======== The input ========

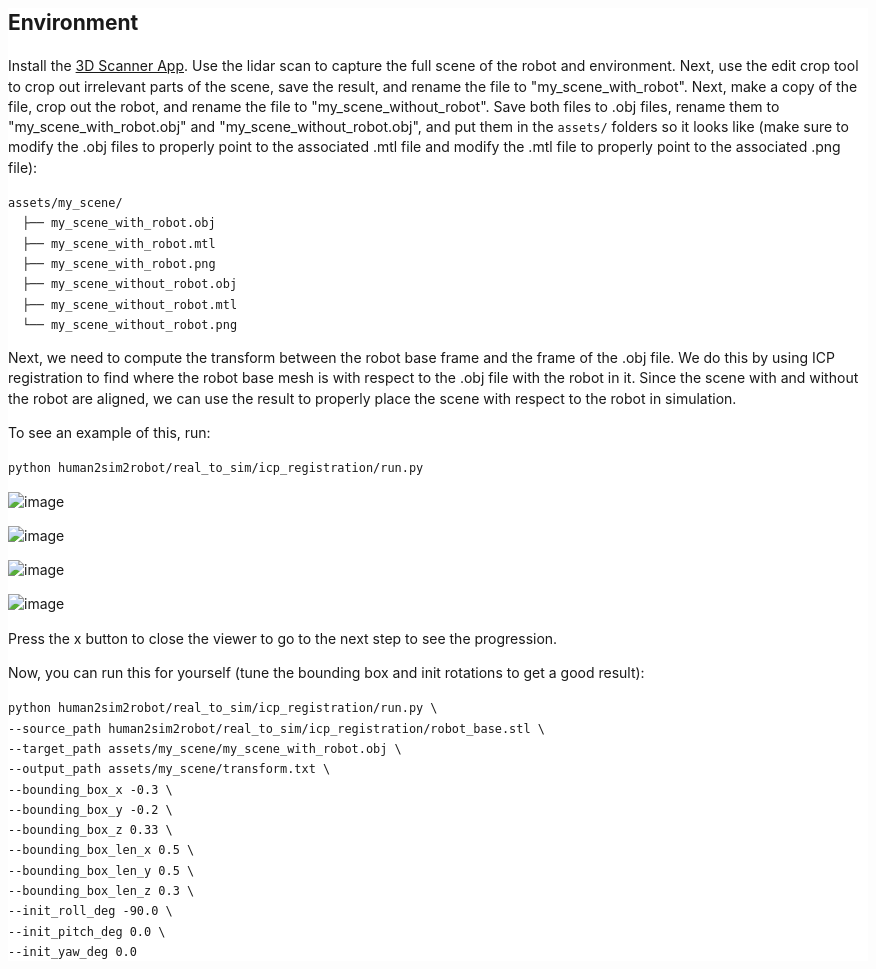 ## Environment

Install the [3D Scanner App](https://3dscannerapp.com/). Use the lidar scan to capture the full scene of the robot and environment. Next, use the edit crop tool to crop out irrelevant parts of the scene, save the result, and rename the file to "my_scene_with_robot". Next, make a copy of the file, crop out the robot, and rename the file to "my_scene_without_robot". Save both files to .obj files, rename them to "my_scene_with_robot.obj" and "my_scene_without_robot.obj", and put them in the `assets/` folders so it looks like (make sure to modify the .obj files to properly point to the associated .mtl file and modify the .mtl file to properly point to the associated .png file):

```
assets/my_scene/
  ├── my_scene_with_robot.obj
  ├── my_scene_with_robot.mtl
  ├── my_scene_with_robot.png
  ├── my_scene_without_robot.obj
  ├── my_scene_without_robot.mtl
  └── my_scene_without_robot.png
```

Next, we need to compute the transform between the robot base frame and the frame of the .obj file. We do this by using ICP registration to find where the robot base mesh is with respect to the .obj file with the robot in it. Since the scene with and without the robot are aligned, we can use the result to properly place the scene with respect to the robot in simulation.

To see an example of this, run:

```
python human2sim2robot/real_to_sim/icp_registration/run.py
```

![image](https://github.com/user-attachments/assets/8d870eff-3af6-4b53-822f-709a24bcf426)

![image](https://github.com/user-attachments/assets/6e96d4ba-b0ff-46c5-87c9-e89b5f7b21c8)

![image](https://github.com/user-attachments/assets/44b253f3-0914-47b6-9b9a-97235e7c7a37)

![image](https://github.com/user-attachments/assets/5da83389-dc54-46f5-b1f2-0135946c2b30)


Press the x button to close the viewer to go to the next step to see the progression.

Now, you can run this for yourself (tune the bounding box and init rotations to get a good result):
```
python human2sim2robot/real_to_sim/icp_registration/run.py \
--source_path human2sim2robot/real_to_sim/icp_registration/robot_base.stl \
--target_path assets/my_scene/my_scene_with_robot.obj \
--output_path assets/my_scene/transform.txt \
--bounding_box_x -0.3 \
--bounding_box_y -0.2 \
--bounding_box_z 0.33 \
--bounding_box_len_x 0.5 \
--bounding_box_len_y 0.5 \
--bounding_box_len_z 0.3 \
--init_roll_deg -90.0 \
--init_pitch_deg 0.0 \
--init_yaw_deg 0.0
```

========
======== The input ========

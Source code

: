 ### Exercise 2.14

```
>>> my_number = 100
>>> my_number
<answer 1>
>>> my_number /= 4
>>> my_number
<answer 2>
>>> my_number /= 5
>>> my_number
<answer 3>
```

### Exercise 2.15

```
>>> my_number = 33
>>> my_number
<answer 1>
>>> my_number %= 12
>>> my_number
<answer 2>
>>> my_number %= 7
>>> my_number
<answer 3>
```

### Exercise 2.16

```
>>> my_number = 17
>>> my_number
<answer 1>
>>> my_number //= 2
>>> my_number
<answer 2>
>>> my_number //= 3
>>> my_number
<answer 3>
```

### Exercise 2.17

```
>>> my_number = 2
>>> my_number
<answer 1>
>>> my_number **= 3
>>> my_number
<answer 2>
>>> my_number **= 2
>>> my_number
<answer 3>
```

========

From the entries, find how many lines contain "attachments" and give the number alone.

Exercise response
4